FBI agents searched the home of a Washington Post reporter Wednesday as part of a leak investigation, a significant escalation in the Trump administration’s tactics in seeking information from the news media.
It is exceedingly rare, even in investigations of classified disclosures, for federal agents to search a reporter’s home. A 1980 law called the Privacy Protection Act generally bars search warrants for reporters’ work materials unless the reporters themselves are suspected of committing a crime related to the materials.
The reporter, Hannah Natanson, has spent the past year covering the Trump administration’s effort to fire federal workers and to redirect much of the workforce toward enforcing his agenda. Many of those employees shared with her their anger, frustration and fear of the administration’s changes.
A spokesperson for the Post said Wednesday that the publication was reviewing and monitoring the situation. The law enforcement agents seized laptops, a phone and a smartwatch during their search.
In a message to staff, Matt Murray, executive editor of the Post, said neither Natanson nor the paper was a focus of the investigation.
“Nonetheless, this extraordinary, aggressive action is deeply concerning and raises profound questions and concern around the constitutional protections for our work,” he wrote.
Behind the investigation
Court documents indicate that law enforcement officials were investigating Aurelio Perez-Lugones, a system administrator in Maryland who has a top-secret security clearance and has been accused of gaining access to and taking home classified intelligence reports that were found in his lunchbox and his basement.
It is unclear whether the FBI sought other means of obtaining the information it was seeking from the Post.
According to the FBI affidavit, Perez-Lugones’ job meant he had access to sensitive information. It said he printed confidential documents that he was not authorized to search for and earlier this year took notes on a classified report related to government activity.
The court papers show investigators suspected Perez-Lugones in recent months of illegally mishandling classified information about an unidentified foreign country.
In a statement on social media, Attorney General Pam Bondi said the search was executed at the request of the Pentagon to look for evidence at the home of a journalist “who was obtaining and reporting classified and illegally leaked information from a Pentagon contractor.”
Free Amendment argument
Free speech experts condemned the move as an aggressive escalation that could undercut press freedom.

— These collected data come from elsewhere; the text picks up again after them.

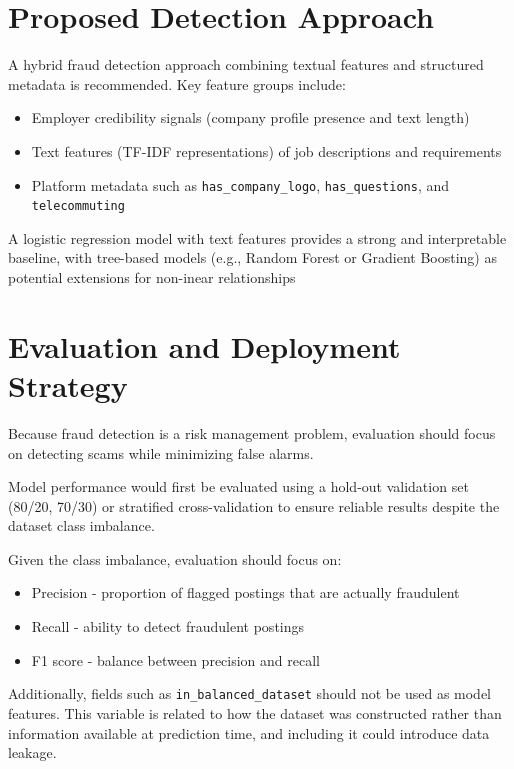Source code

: \documentclass[11pt]{article}
\begin{document}
\section{Proposed Detection Approach}

A hybrid fraud detection approach combining textual features and structured metadata is recommended. Key feature groups include:
\begin{itemize}
\item Employer credibility signals (company profile presence and text length)
\item Text features (TF-IDF representations) of job descriptions and requirements
\item Platform metadata such as \texttt{has\_company\_logo}, \texttt{has\_questions}, and \texttt{telecommuting}
\end{itemize}

A logistic regression model with text features provides a strong and interpretable baseline, with tree-based models (e.g., Random Forest or Gradient Boosting) as potential extensions for non-inear relationships

\section{Evaluation and Deployment Strategy}

Because fraud detection is a risk management problem, evaluation should focus on detecting scams while minimizing false alarms.

Model performance would first be evaluated using a hold-out validation set (80/20, 70/30) or stratified cross-validation to ensure reliable results despite the dataset class imbalance.

Given the class imbalance, evaluation should focus on:

\begin{itemize}
\item Precision - proportion of flagged postings that are actually fraudulent
\item Recall - ability to detect fraudulent postings
\item F1 score - balance between precision and recall
\end{itemize}

Additionally, fields such as \texttt{in\_balanced\_dataset} should not be used as model features. This variable is related to how the dataset was constructed rather than information available at prediction time, and including it could introduce data leakage.
\end{document}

Jameel Jaffer, director of the Knight First Amendment Institute at Columbia University, pointed to the chilling effect it could have “on legitimate journalistic activity.”
“There are important limits on the government’s authority to carry out searches that implicate First Amendment activity,” Jaffer said.
Bruce D. Brown, president of the Reporters Committee for Freedom of the Press, called the search one of the most invasive steps law enforcement could take. He said federal laws and policies limited searches to the most extreme cases.
“While we won’t know the government’s arguments about overcoming these very steep hurdles until the affidavit is made public, this is a tremendous escalation in the administration’s intrusions into the independence of the press,” he said.
In a first-person account of her experience talking to federal employees, Natanson quoted some of the messages she would receive.
“I understand the risks,” one Defense Department worker told her. “But getting the truth and facts out is so much more important.”
Another message, by a Justice Department staff member, read, “I’d never thought I’d be leaking info like this.”